As stated in the Methods section, it is important to stress that exposure times differed between groups, particularly regarding the timing and follow-up after BS. A sensitivity analysis comparing subjects referred to BS from the center with longer exposure, and subjects being referred to BS after having finished their treatment center showed no differences in outcomes or total follow-up time (Supplementary Table S6), illustrating that the effect of BS on weight loss and for instance diabetes remission occurs already within the first couple of years.6
Discussion
The current global obesity epidemic demands affordable, scalable strategies for long-term weight maintenance and prevention of cardiometabolic diseases such as T2D. Although bariatric surgery6–8 and GLP-1 receptor agonists9 cause significant weight loss, they are inaccessible to most patients. In addition, while all weight loss strategies rest on lifestyle changes that may be successful in academic trials, the general perception is that weight loss is rarely sustained in the long term.10–13 This encouraged us to perform this long-term follow-up study on nonsurgical, primarily nonpharmacological treatments in a real-world setting conducted before GLP-1 receptor agonists were available.
We asked two main questions. First, can weight loss be maintained for several years, given that most studies last only one year? Second, what are the effects of these treatments on T2D remission and incidence? Beyond the expected benefits of bariatric surgery,16,17 we found that nonsurgical and primarily lifestyle change-based approaches achieved surprisingly durable weight loss and clinically significant effects on T2D prevention and remission.
Typically, approximately 20% of overweight individuals maintain a 10% weight loss for one year in nonsurgical, nonpharmacological intervention studies.12 Our six-year data implies that this can be sustained for much longer: 25–40% of participants in nonsurgical programs maintained a weight loss of >10%. Group therapy with an initial LCD phase yielded the greatest early weight loss, but also the most regain, consistent with prior studies showing approximately 10% weight loss and then some regain when followed up until one year.10,13 It will be important to focus on known factors that can positively influence weight maintenance, such as regular and consistent eating patterns, physical activity, and self-monitoring of weight after such treatments, as it seems that weight maintenance might be easier over time.12,13
It has been consistently shown that weight loss due to bariatric surgery may result in long-term remission of diabetes.6,16–18 The extent of this response depends on factors such as age, sex, degree of obesity, and duration and severity of diabetes as well as on the definition of remission itself.19,20 In essence, our observations confirm these data. Bariatric surgery remains the most effective intervention, with approximately half of the patients achieving diabetes remission within 2.5 years post-surgery in our study. Interestingly, the presurgical program type attended by most of the subjects who underwent bariatric surgery did not influence surgical outcomes.

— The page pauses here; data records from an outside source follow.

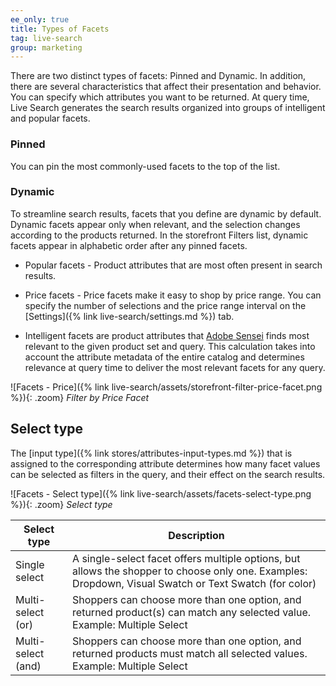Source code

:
 ```yaml
---
ee_only: true
title: Types of Facets
tag: live-search
group: marketing
---
```


There are two distinct types of facets: Pinned and Dynamic. In addition, there are several characteristics that affect their presentation and behavior. You can specify which attributes you want to be returned. At query time, Live Search generates the search results organized into groups of intelligent and popular facets.

### Pinned

You can pin the most commonly-used facets to the top of the list.

### Dynamic

To streamline search results, facets that you define are dynamic by default. Dynamic facets appear only when relevant, and the selection changes according to the products returned. In the storefront Filters list, dynamic facets appear in alphabetic order after any pinned facets.

- Popular facets - Product attributes that are most often present in search results.

- Price facets - Price facets make it easy to shop by price range. You can specify the number of selections and the price range interval on the [Settings]({% link live-search/settings.md %}) tab.

- Intelligent facets are product attributes that [Adobe Sensei](https://www.adobe.com/sensei.html) finds most relevant to the given product set and query. This calculation takes into account the attribute metadata of the entire catalog and determines relevance at query time to deliver the most relevant facets for any query.

![Facets - Price]({% link live-search/assets/storefront-filter-price-facet.png %}){: .zoom}
_Filter by Price Facet_

## Select type

The [input type]({% link stores/attributes-input-types.md %}) that is assigned to the corresponding attribute determines how many facet values can be selected as filters in the query, and their effect on the search results.

![Facets - Select type]({% link live-search/assets/facets-select-type.png %}){: .zoom}
_Select type_

|**Select type**|**Description**|
|---|---|
|Single select |A single-select facet offers multiple options, but allows the shopper to choose only one. Examples: Dropdown, Visual Swatch or Text Swatch (for color)|
|Multi-select (or) |Shoppers can choose more than one option, and returned product(s) can match any selected value. Example: Multiple Select |
|Multi-select (and) |Shoppers can choose more than one option, and returned products must match all selected values. Example: Multiple Select |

Nonsurgical treatments showed lower T2D remission rates (4.4–17.9%), which were the highest in the LCD-based therapy group. These results align with studies such as DIRECT and Look AHEAD.21–23 In the DIRECT study, people with T2D were randomized to a weight management program with substantial weight loss or best practice, both in a primary care setting.21 T2D remission after one year in the DIRECT weight management arm was 46% with a clear dose-response effect, at a 2-year follow-up 36%, and after 5 years 13%.22 Contrary to DIRECT, where subjects were followed up with low-intensity support, we have no information on subsequent treatment attempts, other than that the responders in our study did not undergo bariatric surgery, and the fact that diabetes drugs positively affecting weight were not available at the time of our investigation. Another useful comparison regarding T2D might be the results of the Look AHEAD, in which subjects in the intensive lifestyle arm achieved a weight loss of 4.7% and diabetes remission of 7.3% after four years.23
We also found that the effect of obesity treatment was equal in subjects with and without T2D, and that subjects with T2D experienced less weight regain than others. This was not expected because people with T2D often lose less weight compared to people without diabetes, but may be explained by their older age, which has been shown to be a predictor of weight loss.24 Greater sustained weight loss in older individuals has been observed previously in, for instance, the long-term follow-up of the Finnish Diabetes Prevention Study (DPS).25 Other than being older, subjects with T2D in our study had similar clinical baseline characteristics.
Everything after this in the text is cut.